Veloces y siempre atentos a los posibles fallos de Costa Rica, los estadounidenses sorprendieron a menudo de contragolpe, pero también en jugadas elaboradas, que pusieron en evidencia a la defensa «tica».
Después de que Cristian Gamboa frenara a Wood con una falta dentro del área y Dempsey convirtiera el penal, los zagueros costarricenses tampoco supieron cómo parar al inicisivo Jones, que protagonizó un par de buenas ocasiones, antes de batir a Patric Pemberton con un derechazo el borde del área.
El tanto fue la culminación perfecta de un fulgurante contragolpe, que nació de un robo de balón en el mediocampo.
Sin apenas tiempo a recuperarse del holpe, cuando ya pensaba en la pausa para interrumpir el dominio estadounidense, los dirigidos por Óscar Ramírez encajaron un tercer gol, que resultó definitivo.
En otra buena jugada de los norteamericanos, el balón llegó a Wood que, rodeado de contrarios en la medialuna, se zafó de su defensor a la media vuelta y, con su pierna derecha, conectó un potente disparo, que entró pegado al palo izquierdo del arco «tico».
Quedaban algo más de 45 minutos por disputar y el choque estaba sentenciado, por más que, en un intento de evitar una despedida prematura y obligada por el orgullo, Costa Rica regresó del descanso con mucho más ímpetu y más incisiva de los que había mostrado en toda la primera parte.
Un zurdazo de Joel Campbell que salió ligeramente desviado a los cinco minutos había sido casi todo el bagaje ofensivo de los de Ramírez en los primeros 45 minutos.
Tras la pausa, Costa Rica aumentó la velocidad, presionó la salida de balón de los estadounidenses y logró armar alguna contra, a menudo lanzada por Christian Bolaños, sin mayores resultados.
La mejor ocasión de los «ticos», de hecho, no llegó hasta el minuto 82, cuando el balón se paseó por el área chica estadounidense con Brad Guzan vencido y sin que ningún delantero costarricense acertara a rematar.
Sí lo hizo, cuatro minutos más tarde y para redondear la fiesta estadounidense, Graham Zusi, con zurdazo desde el centro del área que se coló por el lado derecho del arco «tico».

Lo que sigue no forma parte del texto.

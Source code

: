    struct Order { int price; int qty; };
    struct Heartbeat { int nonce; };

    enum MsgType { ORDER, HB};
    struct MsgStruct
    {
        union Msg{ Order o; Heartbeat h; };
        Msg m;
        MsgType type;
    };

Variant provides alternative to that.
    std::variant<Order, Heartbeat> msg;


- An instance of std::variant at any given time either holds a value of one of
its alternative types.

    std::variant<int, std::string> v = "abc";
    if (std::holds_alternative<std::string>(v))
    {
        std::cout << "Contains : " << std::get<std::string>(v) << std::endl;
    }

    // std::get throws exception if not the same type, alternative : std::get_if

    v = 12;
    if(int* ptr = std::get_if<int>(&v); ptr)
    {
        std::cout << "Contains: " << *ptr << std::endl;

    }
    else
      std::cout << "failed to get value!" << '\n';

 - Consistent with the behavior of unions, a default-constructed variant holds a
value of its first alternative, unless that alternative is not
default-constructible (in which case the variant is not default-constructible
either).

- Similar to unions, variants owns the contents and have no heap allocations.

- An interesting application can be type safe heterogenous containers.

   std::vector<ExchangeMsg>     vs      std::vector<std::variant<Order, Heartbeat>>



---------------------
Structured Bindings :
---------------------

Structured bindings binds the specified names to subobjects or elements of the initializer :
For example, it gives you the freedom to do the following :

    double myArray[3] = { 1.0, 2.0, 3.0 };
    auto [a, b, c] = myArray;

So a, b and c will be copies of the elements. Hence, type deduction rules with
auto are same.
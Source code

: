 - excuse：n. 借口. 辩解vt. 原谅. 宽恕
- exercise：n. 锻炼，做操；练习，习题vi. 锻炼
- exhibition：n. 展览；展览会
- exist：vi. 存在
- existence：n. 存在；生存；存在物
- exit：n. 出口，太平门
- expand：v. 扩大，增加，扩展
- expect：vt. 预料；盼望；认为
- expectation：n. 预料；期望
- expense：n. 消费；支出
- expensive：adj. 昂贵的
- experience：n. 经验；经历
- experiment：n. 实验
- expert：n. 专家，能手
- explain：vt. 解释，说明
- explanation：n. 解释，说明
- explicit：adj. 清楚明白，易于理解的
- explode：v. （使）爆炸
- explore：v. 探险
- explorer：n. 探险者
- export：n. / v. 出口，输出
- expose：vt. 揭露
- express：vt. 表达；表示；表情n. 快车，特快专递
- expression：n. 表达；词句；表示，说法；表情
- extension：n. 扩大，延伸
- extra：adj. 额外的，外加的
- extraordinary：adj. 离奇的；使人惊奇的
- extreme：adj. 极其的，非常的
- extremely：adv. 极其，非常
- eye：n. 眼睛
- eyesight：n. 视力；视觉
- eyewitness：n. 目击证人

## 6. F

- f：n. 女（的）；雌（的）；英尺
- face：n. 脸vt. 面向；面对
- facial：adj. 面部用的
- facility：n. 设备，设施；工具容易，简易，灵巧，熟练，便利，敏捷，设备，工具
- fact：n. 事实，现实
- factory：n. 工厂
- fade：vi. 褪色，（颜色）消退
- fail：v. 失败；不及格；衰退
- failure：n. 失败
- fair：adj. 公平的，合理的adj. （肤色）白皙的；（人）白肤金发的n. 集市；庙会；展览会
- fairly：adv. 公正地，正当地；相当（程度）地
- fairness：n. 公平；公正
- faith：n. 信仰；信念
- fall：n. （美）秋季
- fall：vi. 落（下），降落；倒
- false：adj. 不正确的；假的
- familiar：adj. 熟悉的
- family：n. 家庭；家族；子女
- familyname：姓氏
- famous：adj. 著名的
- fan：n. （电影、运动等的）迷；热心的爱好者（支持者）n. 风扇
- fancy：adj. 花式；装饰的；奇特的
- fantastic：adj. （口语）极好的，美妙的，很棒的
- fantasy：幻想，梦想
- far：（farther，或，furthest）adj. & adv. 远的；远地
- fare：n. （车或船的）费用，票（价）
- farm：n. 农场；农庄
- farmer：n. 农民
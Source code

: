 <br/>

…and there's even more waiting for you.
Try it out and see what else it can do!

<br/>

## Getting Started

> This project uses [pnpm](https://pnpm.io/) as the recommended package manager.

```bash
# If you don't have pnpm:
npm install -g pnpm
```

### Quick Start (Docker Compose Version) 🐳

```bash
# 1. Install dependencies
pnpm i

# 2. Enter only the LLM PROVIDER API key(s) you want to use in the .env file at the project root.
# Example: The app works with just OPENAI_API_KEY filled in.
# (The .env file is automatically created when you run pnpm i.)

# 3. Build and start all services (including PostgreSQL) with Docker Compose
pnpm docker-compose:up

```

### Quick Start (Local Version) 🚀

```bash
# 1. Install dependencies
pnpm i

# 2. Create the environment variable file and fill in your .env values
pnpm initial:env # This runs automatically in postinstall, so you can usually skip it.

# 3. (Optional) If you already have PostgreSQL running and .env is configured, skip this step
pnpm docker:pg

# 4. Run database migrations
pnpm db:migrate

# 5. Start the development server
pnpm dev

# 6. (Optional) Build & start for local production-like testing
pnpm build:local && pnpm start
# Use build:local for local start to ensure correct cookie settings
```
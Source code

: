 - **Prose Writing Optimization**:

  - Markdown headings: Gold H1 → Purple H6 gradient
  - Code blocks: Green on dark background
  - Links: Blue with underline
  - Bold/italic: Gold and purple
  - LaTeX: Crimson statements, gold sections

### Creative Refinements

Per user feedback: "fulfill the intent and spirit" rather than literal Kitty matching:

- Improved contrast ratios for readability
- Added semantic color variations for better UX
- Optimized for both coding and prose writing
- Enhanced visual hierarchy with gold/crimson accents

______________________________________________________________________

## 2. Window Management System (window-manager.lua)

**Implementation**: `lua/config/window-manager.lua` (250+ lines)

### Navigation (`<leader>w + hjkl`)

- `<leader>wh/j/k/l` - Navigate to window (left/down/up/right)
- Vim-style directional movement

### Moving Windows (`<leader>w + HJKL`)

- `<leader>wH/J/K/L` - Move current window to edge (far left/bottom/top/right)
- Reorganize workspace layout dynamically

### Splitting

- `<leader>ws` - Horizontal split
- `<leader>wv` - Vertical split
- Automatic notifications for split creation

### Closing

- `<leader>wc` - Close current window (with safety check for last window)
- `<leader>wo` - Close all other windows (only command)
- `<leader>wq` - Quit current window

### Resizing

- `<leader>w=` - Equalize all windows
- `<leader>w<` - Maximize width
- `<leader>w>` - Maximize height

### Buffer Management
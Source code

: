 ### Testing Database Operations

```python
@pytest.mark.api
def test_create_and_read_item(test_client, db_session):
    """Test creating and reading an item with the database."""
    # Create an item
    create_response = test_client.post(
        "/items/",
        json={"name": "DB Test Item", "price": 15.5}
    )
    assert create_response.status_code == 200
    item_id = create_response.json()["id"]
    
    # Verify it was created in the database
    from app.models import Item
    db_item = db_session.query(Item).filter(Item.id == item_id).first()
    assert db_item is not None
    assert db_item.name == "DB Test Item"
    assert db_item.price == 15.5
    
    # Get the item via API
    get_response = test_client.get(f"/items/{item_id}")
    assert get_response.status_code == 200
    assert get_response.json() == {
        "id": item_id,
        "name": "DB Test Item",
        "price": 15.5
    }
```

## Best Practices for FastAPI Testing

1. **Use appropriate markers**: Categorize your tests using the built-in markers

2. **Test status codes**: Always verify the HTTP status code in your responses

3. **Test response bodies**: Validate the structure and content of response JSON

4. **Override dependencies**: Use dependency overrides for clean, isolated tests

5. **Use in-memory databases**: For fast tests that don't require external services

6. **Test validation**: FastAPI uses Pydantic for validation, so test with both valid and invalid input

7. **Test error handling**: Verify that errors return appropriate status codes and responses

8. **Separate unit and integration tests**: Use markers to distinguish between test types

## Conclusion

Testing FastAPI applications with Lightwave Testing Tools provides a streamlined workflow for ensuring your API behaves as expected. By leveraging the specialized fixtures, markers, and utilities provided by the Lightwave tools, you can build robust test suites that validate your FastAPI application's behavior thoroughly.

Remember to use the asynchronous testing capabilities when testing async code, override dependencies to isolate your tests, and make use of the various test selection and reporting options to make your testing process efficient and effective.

El quinto pudo llegar en la siguiente contra estadounidense, pero el arquero logró a atajar y apenas hubo tiempo para más.
Al calor de su entusiasmado público, los de Klinsmann festejaron el contudente triunfo, que los situó con un pie en la siguiente ronda.
Costa Rica, con un solo punto y un enfrentamiento pendiente con Colombia, dependerá ahora de lo que haga Paraguay en sus choques con los «cafeteros» y los estadounidenses para sostener su mínima posibilidad de clasificación.